Description of the task
A word-for-word copy of the records below is needed, without the images.

The data
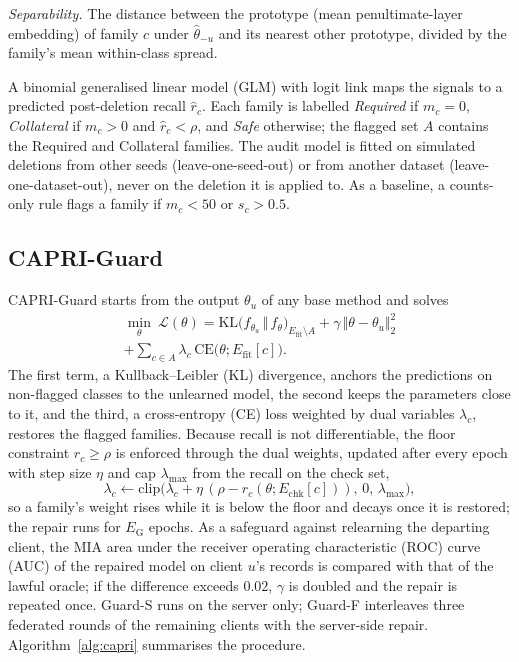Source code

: \documentclass[pdflatex,sn-mathphys-num,iicol]{sn-jnl}
\newcommand{\Efit}{E_{\mathrm{fit}}}
\newcommand{\Echk}{E_{\mathrm{chk}}}
\begin{document}
\emph{Separability.} The distance between the prototype (mean penultimate-layer embedding) of family $c$ under $\hat\theta_{-u}$ and its nearest other prototype, divided by the family's mean within-class spread.

A binomial generalised linear model (GLM) with logit link maps the signals to a predicted post-deletion recall $\hat r_c$. Each family is labelled \emph{Required} if $m_c=0$, \emph{Collateral} if $m_c>0$ and $\hat r_c<\rho$, and \emph{Safe} otherwise; the flagged set $A$ contains the Required and Collateral families. The audit model is fitted on simulated deletions from other seeds (leave-one-seed-out) or from another dataset (leave-one-dataset-out), never on the deletion it is applied to. As a baseline, a counts-only rule flags a family if $m_c<50$ or $s_c>0.5$.

\subsection{CAPRI-Guard}\label{sec:guard}

CAPRI-Guard starts from the output $\theta_u$ of any base method and solves
\begin{multline}\label{eq:guard}
\min_{\theta}\ \mathcal{L}(\theta)=\mathrm{KL}\bigl(f_{\theta_u}\,\Vert\,f_{\theta}\bigr)_{\Efit\setminus A}+\gamma\,\Vert\theta-\theta_u\Vert_2^2\\
+\sum_{c\in A}\lambda_c\,\mathrm{CE}\bigl(\theta;\Efit[c]\bigr).
\end{multline}
The first term, a Kullback--Leibler (KL) divergence, anchors the predictions on non-flagged classes to the unlearned model, the second keeps the parameters close to it, and the third, a cross-entropy (CE) loss weighted by dual variables $\lambda_c$, restores the flagged families. Because recall is not differentiable, the floor constraint $r_c\ge\rho$ is enforced through the dual weights, updated after every epoch with step size $\eta$ and cap $\lambda_{\max}$ from the recall on the check set,
\begin{equation}\label{eq:dual}
\lambda_c\leftarrow\mathrm{clip}\bigl(\lambda_c+\eta\,(\rho-r_c(\theta;\Echk[c])),\,0,\,\lambda_{\max}\bigr),
\end{equation}
so a family's weight rises while it is below the floor and decays once it is restored; the repair runs for $E_{\mathrm{G}}$ epochs. As a safeguard against relearning the departing client, the MIA area under the receiver operating characteristic (ROC) curve (AUC) of the repaired model on client $u$'s records is compared with that of the lawful oracle; if the difference exceeds $0.02$, $\gamma$ is doubled and the repair is repeated once. Guard-S runs on the server only; Guard-F interleaves three federated rounds of the remaining clients with the server-side repair. Algorithm~\ref{alg:capri} summarises the procedure.
\end{document}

Your solution
Source code

: \documentclass[pdflatex,sn-mathphys-num,iicol]{sn-jnl}
\newcommand{\Efit}{E_{\mathrm{fit}}}
\newcommand{\Echk}{E_{\mathrm{chk}}}
\begin{document}
\emph{Separability.} The distance between the prototype (mean penultimate-layer embedding) of family $c$ under $\hat\theta_{-u}$ and its nearest other prototype, divided by the family's mean within-class spread.

A binomial generalised linear model (GLM) with logit link maps the signals to a predicted post-deletion recall $\hat r_c$. Each family is labelled \emph{Required} if $m_c=0$, \emph{Collateral} if $m_c>0$ and $\hat r_c<\rho$, and \emph{Safe} otherwise; the flagged set $A$ contains the Required and Collateral families. The audit model is fitted on simulated deletions from other seeds (leave-one-seed-out) or from another dataset (leave-one-dataset-out), never on the deletion it is applied to. As a baseline, a counts-only rule flags a family if $m_c<50$ or $s_c>0.5$.

\subsection{CAPRI-Guard}\label{sec:guard}

CAPRI-Guard starts from the output $\theta_u$ of any base method and solves
\begin{multline}\label{eq:guard}
\min_{\theta}\ \mathcal{L}(\theta)=\mathrm{KL}\bigl(f_{\theta_u}\,\Vert\,f_{\theta}\bigr)_{\Efit\setminus A}+\gamma\,\Vert\theta-\theta_u\Vert_2^2\\
+\sum_{c\in A}\lambda_c\,\mathrm{CE}\bigl(\theta;\Efit[c]\bigr).
\end{multline}
The first term, a Kullback--Leibler (KL) divergence, anchors the predictions on non-flagged classes to the unlearned model, the second keeps the parameters close to it, and the third, a cross-entropy (CE) loss weighted by dual variables $\lambda_c$, restores the flagged families. Because recall is not differentiable, the floor constraint $r_c\ge\rho$ is enforced through the dual weights, updated after every epoch with step size $\eta$ and cap $\lambda_{\max}$ from the recall on the check set,
\begin{equation}\label{eq:dual}
\lambda_c\leftarrow\mathrm{clip}\bigl(\lambda_c+\eta\,(\rho-r_c(\theta;\Echk[c])),\,0,\,\lambda_{\max}\bigr),
\end{equation}
so a family's weight rises while it is below the floor and decays once it is restored; the repair runs for $E_{\mathrm{G}}$ epochs. As a safeguard against relearning the departing client, the MIA area under the receiver operating characteristic (ROC) curve (AUC) of the repaired model on client $u$'s records is compared with that of the lawful oracle; if the difference exceeds $0.02$, $\gamma$ is doubled and the repair is repeated once. Guard-S runs on the server only; Guard-F interleaves three federated rounds of the remaining clients with the server-side repair. Algorithm~\ref{alg:capri} summarises the procedure.
\end{document}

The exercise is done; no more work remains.